İnsanı asla küçümsemeyiz. Bir köylünün iman safiyeti her şeyin üzerindedir. Kuşku dolu bakışlardan çok daha değerlidir. Çünkü onlar sahih iman sahipleridirler. Ön yargısız, pazarlıksız, karşılıksız bir bağlanıştır bu. Allah denince içlerinin yağları erir. Sıradan gibi görünse de onlar hakiki iman sahipleridirler.

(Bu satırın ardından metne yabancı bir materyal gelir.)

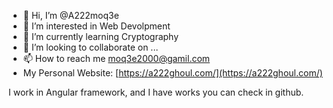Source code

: - 👋 Hi, I’m @A222moq3e
- 👀 I’m interested in Web Devolpment
- 🌱 I’m currently learning Cryptography
- 💞️ I’m looking to collaborate on ...
- 📫 How to reach me moq3e2000@gamil.com
- My Personal Website: [https://a222ghoul.com/](https://a222ghoul.com/)

I work in Angular framework, and I have works you can check in github.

Diğer kültürlerin kitapları kuşkulu, tartışmalıdır. İncil derken bir tek kitaptan söz etmiyoruz. Kabul gören dört İncil dışında yüzlerce İncil vardır. Hangisi hakikidir, sahihtir. Tevrat deseniz muharref bir kabala zihniyetlidir. Irkidir, insan çekişmeli ve ayrıştırmacalıdır. Müslümanların Kur’an ile ilgili zerre kuşkusu yoktur. Bakmayın Batıcı zihniyete bulanmış zihni karışıklara, onlar ne aradıklarını bile bilmiyorlar. Batı ideolojisinin birer kopyasıdırlar. Batı zihniyetinin kötü taşıyıcılarıdırlar. Onlar gerçekte Teslis akidesine inanıyorlar mı? Ya da ideolojilerinde sabit kalıyorlar mı? Dünün Marksistleri bugün ne kadar Marksist. Marksizm’den Maoculuğa kayış vardı, birçoğu oradaydı. Bugün onların zerresi bile kalmadı. Geneli liberalizme kaydı. Antikapitalist olanlar bu gün o zihniyete mensup.

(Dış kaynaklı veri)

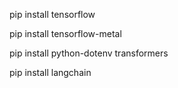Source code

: pip install tensorflow

pip install tensorflow-metal

pip install python-dotenv transformers

pip install langchain
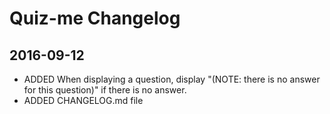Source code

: # Quiz-me Changelog

## 2016-09-12
- ADDED When displaying a question, display "(NOTE: there is no answer for this question)" if there is no answer.
- ADDED CHANGELOG.md file
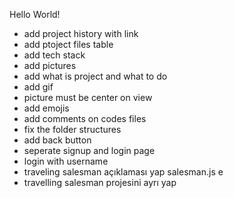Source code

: Hello World!

  - add project history with link
  - add ptoject files table
  - add tech stack
  - add pictures
  - add what is project and what to do
  - add gif
  - picture must be center on view
  - add emojis
  - add comments on codes files
  - fix the folder structures
  - add back button
  - seperate signup and login page
  - login with username
  - traveling salesman açıklaması yap salesman.js e
  - travelling salesman projesini ayrı yap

İdeolojik gibi görünen ayrışmalar ve çatışmaların tek nedeni artık siyasal ideolojiler değildir. İdeolojileri yaşama biçimleridir. Alkollü, cinsel ve hatta sapkın özgürlükçü bir hayat anlayışı. Alkolün tahribatının farkındadırlar ama vazgeçemiyorlar. Kendilerine vicdanî bir sınır belirliyorlar ama birden ipin ucunu kaçırıyor dağıtıyorlar. O vicdani sorumluluğun da bir anlamı olmuyor. Kaldı ki Hıristiyan kültüründe bir çocuk veya kilisede müminlerini şaraba ekmek bandırılarak vaftiz ediliyorlar. Bu, değişmez bir kuraldır. Karşı çıkanlar ise aforoz edilirler. Yani alkol onların ilk anne sütü gibidir, onunla emzirilir, onunla hayata başlanır.

Kur’an’ın insanlık için koymuş olduğu ilkelerin, yasaların, sınırların hiçbiri zararına değil yararınadır. Bugün insanlığın baş belâsı olan sorunların tamamı için ilkeler, yol ve yöntemler orada belirlenmiştir. Ona bağlı olarak sünnet, hadis, Müslümanların yaşayışları da etkili ve belirgindir.